-- Opening Marker --

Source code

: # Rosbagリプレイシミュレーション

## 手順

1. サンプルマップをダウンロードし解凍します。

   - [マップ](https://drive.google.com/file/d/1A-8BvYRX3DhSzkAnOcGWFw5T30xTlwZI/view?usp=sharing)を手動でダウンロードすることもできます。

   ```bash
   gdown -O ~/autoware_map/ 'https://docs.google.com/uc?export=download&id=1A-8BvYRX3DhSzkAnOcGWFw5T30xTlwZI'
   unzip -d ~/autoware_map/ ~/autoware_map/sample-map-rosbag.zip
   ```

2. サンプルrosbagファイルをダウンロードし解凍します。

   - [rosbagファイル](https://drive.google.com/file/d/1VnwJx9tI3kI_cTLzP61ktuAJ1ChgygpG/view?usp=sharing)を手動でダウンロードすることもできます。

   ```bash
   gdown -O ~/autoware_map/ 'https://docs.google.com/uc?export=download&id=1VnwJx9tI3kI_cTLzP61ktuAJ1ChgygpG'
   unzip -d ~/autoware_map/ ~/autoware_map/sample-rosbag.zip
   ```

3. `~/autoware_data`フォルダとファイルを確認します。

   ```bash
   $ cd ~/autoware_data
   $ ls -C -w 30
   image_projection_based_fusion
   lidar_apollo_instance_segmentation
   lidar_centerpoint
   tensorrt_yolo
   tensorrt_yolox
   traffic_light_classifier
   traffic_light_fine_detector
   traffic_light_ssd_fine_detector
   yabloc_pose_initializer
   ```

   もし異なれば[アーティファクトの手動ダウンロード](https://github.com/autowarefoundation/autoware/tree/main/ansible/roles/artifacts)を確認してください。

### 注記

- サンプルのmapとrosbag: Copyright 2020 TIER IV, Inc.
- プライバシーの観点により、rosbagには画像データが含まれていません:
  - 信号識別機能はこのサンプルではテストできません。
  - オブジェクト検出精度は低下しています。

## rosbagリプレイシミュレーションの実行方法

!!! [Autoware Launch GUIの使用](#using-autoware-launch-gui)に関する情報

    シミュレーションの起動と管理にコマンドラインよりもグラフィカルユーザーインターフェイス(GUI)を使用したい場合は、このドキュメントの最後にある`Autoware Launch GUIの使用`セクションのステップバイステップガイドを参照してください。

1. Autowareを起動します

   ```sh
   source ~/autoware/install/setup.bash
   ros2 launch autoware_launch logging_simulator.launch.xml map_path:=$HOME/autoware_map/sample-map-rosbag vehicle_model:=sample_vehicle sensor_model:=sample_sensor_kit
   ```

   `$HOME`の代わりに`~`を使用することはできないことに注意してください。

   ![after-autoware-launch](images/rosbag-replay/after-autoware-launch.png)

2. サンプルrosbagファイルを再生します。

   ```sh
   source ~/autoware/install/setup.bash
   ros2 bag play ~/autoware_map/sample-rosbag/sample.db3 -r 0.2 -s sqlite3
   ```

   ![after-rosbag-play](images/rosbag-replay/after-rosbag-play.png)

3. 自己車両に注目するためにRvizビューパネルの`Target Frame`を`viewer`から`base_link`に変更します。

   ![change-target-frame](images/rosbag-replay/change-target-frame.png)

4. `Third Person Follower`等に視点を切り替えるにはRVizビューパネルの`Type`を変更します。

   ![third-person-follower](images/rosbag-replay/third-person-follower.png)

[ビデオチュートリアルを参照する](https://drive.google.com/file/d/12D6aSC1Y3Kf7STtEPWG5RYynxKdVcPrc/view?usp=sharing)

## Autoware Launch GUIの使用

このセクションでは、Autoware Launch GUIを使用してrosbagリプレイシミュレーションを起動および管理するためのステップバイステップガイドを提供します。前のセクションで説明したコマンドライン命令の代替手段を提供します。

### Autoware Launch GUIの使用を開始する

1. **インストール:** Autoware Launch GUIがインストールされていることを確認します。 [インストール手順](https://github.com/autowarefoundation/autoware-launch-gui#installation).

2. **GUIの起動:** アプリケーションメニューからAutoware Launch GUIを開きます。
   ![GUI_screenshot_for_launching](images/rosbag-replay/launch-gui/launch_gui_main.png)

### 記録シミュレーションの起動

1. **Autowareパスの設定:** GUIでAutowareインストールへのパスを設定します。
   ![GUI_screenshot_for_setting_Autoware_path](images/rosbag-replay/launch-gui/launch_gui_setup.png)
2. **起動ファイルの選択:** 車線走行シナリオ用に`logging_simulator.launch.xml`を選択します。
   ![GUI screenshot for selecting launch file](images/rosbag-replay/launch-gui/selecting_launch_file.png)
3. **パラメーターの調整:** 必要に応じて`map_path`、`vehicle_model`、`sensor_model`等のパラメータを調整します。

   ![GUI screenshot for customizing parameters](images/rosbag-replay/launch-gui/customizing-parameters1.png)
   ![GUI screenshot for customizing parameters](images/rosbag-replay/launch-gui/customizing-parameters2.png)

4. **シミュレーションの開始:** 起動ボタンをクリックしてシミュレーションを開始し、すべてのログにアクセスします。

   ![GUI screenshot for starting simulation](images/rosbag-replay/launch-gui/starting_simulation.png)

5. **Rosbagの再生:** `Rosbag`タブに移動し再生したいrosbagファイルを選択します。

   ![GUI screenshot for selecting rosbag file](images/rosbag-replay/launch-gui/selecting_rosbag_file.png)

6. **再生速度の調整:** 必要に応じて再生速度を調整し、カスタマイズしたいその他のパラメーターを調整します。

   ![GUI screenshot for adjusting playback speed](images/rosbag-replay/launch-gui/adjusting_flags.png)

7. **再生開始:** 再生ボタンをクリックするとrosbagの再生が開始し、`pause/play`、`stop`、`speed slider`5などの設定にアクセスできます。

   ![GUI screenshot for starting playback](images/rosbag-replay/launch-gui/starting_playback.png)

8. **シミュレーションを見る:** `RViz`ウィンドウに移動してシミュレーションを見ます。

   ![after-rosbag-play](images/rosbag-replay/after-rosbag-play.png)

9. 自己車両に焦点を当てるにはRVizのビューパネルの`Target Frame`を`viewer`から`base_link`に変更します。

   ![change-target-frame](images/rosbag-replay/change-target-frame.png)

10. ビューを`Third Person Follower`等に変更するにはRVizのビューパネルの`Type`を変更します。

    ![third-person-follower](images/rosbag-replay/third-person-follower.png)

-- Closing Marker --

When you answer, repeat all of the material exactly as given.

Source code

: # Rosbagリプレイシミュレーション

## 手順

1. サンプルマップをダウンロードし解凍します。

   - [マップ](https://drive.google.com/file/d/1A-8BvYRX3DhSzkAnOcGWFw5T30xTlwZI/view?usp=sharing)を手動でダウンロードすることもできます。

   ```bash
   gdown -O ~/autoware_map/ 'https://docs.google.com/uc?export=download&id=1A-8BvYRX3DhSzkAnOcGWFw5T30xTlwZI'
   unzip -d ~/autoware_map/ ~/autoware_map/sample-map-rosbag.zip
   ```

2. サンプルrosbagファイルをダウンロードし解凍します。

   - [rosbagファイル](https://drive.google.com/file/d/1VnwJx9tI3kI_cTLzP61ktuAJ1ChgygpG/view?usp=sharing)を手動でダウンロードすることもできます。

   ```bash
   gdown -O ~/autoware_map/ 'https://docs.google.com/uc?export=download&id=1VnwJx9tI3kI_cTLzP61ktuAJ1ChgygpG'
   unzip -d ~/autoware_map/ ~/autoware_map/sample-rosbag.zip
   ```

3. `~/autoware_data`フォルダとファイルを確認します。

   ```bash
   $ cd ~/autoware_data
   $ ls -C -w 30
   image_projection_based_fusion
   lidar_apollo_instance_segmentation
   lidar_centerpoint
   tensorrt_yolo
   tensorrt_yolox
   traffic_light_classifier
   traffic_light_fine_detector
   traffic_light_ssd_fine_detector
   yabloc_pose_initializer
   ```

   もし異なれば[アーティファクトの手動ダウンロード](https://github.com/autowarefoundation/autoware/tree/main/ansible/roles/artifacts)を確認してください。

### 注記

- サンプルのmapとrosbag: Copyright 2020 TIER IV, Inc.
- プライバシーの観点により、rosbagには画像データが含まれていません:
  - 信号識別機能はこのサンプルではテストできません。
  - オブジェクト検出精度は低下しています。

## rosbagリプレイシミュレーションの実行方法

!!! [Autoware Launch GUIの使用](#using-autoware-launch-gui)に関する情報

    シミュレーションの起動と管理にコマンドラインよりもグラフィカルユーザーインターフェイス(GUI)を使用したい場合は、このドキュメントの最後にある`Autoware Launch GUIの使用`セクションのステップバイステップガイドを参照してください。

1. Autowareを起動します

   ```sh
   source ~/autoware/install/setup.bash
   ros2 launch autoware_launch logging_simulator.launch.xml map_path:=$HOME/autoware_map/sample-map-rosbag vehicle_model:=sample_vehicle sensor_model:=sample_sensor_kit
   ```

   `$HOME`の代わりに`~`を使用することはできないことに注意してください。

   ![after-autoware-launch](images/rosbag-replay/after-autoware-launch.png)

2. サンプルrosbagファイルを再生します。

   ```sh
   source ~/autoware/install/setup.bash
   ros2 bag play ~/autoware_map/sample-rosbag/sample.db3 -r 0.2 -s sqlite3
   ```

   ![after-rosbag-play](images/rosbag-replay/after-rosbag-play.png)

3. 自己車両に注目するためにRvizビューパネルの`Target Frame`を`viewer`から`base_link`に変更します。

   ![change-target-frame](images/rosbag-replay/change-target-frame.png)

4. `Third Person Follower`等に視点を切り替えるにはRVizビューパネルの`Type`を変更します。

   ![third-person-follower](images/rosbag-replay/third-person-follower.png)

[ビデオチュートリアルを参照する](https://drive.google.com/file/d/12D6aSC1Y3Kf7STtEPWG5RYynxKdVcPrc/view?usp=sharing)

## Autoware Launch GUIの使用

このセクションでは、Autoware Launch GUIを使用してrosbagリプレイシミュレーションを起動および管理するためのステップバイステップガイドを提供します。前のセクションで説明したコマンドライン命令の代替手段を提供します。

### Autoware Launch GUIの使用を開始する

1. **インストール:** Autoware Launch GUIがインストールされていることを確認します。 [インストール手順](https://github.com/autowarefoundation/autoware-launch-gui#installation).

2. **GUIの起動:** アプリケーションメニューからAutoware Launch GUIを開きます。
   ![GUI_screenshot_for_launching](images/rosbag-replay/launch-gui/launch_gui_main.png)

### 記録シミュレーションの起動

1. **Autowareパスの設定:** GUIでAutowareインストールへのパスを設定します。
   ![GUI_screenshot_for_setting_Autoware_path](images/rosbag-replay/launch-gui/launch_gui_setup.png)
2. **起動ファイルの選択:** 車線走行シナリオ用に`logging_simulator.launch.xml`を選択します。
   ![GUI screenshot for selecting launch file](images/rosbag-replay/launch-gui/selecting_launch_file.png)
3. **パラメーターの調整:** 必要に応じて`map_path`、`vehicle_model`、`sensor_model`等のパラメータを調整します。

   ![GUI screenshot for customizing parameters](images/rosbag-replay/launch-gui/customizing-parameters1.png)
   ![GUI screenshot for customizing parameters](images/rosbag-replay/launch-gui/customizing-parameters2.png)

4. **シミュレーションの開始:** 起動ボタンをクリックしてシミュレーションを開始し、すべてのログにアクセスします。

   ![GUI screenshot for starting simulation](images/rosbag-replay/launch-gui/starting_simulation.png)

5. **Rosbagの再生:** `Rosbag`タブに移動し再生したいrosbagファイルを選択します。

   ![GUI screenshot for selecting rosbag file](images/rosbag-replay/launch-gui/selecting_rosbag_file.png)

6. **再生速度の調整:** 必要に応じて再生速度を調整し、カスタマイズしたいその他のパラメーターを調整します。

   ![GUI screenshot for adjusting playback speed](images/rosbag-replay/launch-gui/adjusting_flags.png)

7. **再生開始:** 再生ボタンをクリックするとrosbagの再生が開始し、`pause/play`、`stop`、`speed slider`5などの設定にアクセスできます。

   ![GUI screenshot for starting playback](images/rosbag-replay/launch-gui/starting_playback.png)

8. **シミュレーションを見る:** `RViz`ウィンドウに移動してシミュレーションを見ます。

   ![after-rosbag-play](images/rosbag-replay/after-rosbag-play.png)

9. 自己車両に焦点を当てるにはRVizのビューパネルの`Target Frame`を`viewer`から`base_link`に変更します。

   ![change-target-frame](images/rosbag-replay/change-target-frame.png)

10. ビューを`Third Person Follower`等に変更するにはRVizのビューパネルの`Type`を変更します。

    ![third-person-follower](images/rosbag-replay/third-person-follower.png)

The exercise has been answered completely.